Show and Tell is always, always, always interesting with this group. Always. Even if there is nothing else going on in the evening (which is never), it is always worth going to the meeting just to soak up the inspiration. Tom from Knitting in the Woods (a campground and knitting retreat) was at the meeting. He and his friend Tim were knitting athletic supporters out of Cascade Fixation, a cotton sock yarn with elastic in it. When I mentioned this to Elyse, she pointed out that Fixation is the only yarn she knows of from which you could knit a bathing suit that would stay up.
But back to show and tell. Tom showed off this breathtaking lace receiving blanket he knit for his new grandson who is due in January. The pattern is Tom's own interpretation of Estonia lace right down to the nupps! Art showed off his very first knitting project -- a scarf in plain blocks of color. He mentioned some of his experiences with changing tension, and many of us in the room nodded in sympathy. Margaret had several beautiful projects including a secret sock knit along with the Nautical Knitter that included lace, beads, and Bavarian traveling stitches. I guess if you make it secret, you don't scare people away until after they've cast-on and are committed. And Becky showed a knitted shawl/tablecloth that her mother bought at an antique store. The dealer said it was crocheted, but it is clearly knitted and so needed to go home with someone who could tell the difference.

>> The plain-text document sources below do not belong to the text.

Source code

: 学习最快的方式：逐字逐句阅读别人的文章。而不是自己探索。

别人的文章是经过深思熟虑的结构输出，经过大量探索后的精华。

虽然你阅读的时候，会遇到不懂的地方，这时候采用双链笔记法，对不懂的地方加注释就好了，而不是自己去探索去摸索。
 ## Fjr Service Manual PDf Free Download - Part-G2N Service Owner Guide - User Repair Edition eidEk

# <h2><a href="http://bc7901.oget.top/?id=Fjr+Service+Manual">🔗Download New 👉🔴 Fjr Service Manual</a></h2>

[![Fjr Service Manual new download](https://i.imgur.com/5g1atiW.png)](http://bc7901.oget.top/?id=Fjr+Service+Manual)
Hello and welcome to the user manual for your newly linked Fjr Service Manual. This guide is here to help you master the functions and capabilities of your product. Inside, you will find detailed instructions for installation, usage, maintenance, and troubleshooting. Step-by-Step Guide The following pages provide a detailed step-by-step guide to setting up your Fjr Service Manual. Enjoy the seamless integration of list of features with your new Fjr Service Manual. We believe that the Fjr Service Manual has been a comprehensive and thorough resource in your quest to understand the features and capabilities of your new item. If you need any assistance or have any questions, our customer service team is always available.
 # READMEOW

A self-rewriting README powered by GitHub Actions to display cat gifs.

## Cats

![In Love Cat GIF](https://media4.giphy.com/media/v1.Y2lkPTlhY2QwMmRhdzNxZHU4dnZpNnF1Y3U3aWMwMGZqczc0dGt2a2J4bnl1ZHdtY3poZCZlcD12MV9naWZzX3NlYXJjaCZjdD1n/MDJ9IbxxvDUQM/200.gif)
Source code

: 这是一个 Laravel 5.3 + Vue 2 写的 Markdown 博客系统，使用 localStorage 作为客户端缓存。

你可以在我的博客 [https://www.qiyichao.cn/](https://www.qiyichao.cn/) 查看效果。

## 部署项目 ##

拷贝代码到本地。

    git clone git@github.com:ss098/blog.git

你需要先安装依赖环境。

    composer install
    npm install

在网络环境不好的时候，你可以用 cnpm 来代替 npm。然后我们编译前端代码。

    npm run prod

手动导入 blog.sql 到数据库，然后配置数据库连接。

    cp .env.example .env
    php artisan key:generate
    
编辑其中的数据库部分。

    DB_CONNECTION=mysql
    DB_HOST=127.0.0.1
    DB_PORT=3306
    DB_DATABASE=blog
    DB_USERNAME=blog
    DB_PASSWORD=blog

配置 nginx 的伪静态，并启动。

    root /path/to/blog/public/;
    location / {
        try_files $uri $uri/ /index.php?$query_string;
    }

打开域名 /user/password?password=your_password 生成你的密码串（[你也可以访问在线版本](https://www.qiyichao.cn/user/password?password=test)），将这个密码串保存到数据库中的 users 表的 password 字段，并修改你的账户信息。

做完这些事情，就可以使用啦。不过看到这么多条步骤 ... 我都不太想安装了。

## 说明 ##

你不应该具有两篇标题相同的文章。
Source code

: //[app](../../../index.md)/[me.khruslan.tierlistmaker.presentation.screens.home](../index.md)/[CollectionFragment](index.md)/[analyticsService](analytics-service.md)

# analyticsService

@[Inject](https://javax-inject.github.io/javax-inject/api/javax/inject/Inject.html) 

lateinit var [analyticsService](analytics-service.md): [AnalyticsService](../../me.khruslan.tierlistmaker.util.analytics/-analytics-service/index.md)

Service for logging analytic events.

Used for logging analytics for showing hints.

It looks as if it might even be linen! Hard to believe somebody had given it away. This is why you have to pass at least a little of the knitting skill down through your family -- so that somebody will understand and appreciate your accomplishments when you are gone.

Next month should be plenty of fun with the presentation of the bears and the holiday potluck. Show and tell is bound to feature lots of holiday gifts ready to be wrapped!